Work to complete:
Among the lines of data below, reproduce only those from the one with "AI's Role in" through the one with "Predictive Risk Scoring: AI", exactly as they stand, both ends included.
===== Material to process
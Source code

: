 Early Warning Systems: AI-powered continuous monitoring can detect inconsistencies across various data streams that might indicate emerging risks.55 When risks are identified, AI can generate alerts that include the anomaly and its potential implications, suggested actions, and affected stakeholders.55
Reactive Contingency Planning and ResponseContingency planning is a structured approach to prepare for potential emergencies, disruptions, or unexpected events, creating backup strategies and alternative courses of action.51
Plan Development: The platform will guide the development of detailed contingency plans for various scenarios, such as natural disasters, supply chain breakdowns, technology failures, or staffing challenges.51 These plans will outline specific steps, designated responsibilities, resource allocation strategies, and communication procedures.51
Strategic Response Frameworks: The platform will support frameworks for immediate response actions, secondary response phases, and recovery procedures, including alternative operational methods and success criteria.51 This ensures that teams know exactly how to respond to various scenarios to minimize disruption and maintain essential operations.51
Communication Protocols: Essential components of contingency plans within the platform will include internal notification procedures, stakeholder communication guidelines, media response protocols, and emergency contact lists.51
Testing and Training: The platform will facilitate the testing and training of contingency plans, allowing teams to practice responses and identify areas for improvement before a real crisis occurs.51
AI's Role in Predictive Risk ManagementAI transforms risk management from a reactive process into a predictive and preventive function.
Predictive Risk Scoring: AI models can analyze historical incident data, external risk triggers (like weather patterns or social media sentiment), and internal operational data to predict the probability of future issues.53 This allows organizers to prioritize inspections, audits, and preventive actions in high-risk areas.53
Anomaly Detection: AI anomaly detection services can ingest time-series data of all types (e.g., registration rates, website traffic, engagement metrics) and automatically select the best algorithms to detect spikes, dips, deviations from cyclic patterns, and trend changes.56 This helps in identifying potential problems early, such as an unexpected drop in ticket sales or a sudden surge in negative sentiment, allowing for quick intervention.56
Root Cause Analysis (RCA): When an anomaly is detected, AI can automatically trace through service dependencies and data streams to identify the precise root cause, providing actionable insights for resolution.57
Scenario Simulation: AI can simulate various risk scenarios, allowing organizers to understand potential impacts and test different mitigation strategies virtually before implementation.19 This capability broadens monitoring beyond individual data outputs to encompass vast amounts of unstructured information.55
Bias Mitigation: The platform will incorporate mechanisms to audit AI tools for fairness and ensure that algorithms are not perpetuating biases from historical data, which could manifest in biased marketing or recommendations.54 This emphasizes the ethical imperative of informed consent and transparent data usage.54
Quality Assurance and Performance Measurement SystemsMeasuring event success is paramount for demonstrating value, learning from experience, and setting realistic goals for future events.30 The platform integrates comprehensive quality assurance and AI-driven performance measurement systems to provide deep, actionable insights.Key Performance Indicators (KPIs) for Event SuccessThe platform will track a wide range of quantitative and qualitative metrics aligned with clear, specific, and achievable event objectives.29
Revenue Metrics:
==========
Solved problem:
AI's Role in Predictive Risk ManagementAI transforms risk management from a reactive process into a predictive and preventive function.
Predictive Risk Scoring: AI models can analyze historical incident data, external risk triggers (like weather patterns or social media sentiment), and internal operational data to predict the probability of future issues.53 This allows organizers to prioritize inspections, audits, and preventive actions in high-risk areas.53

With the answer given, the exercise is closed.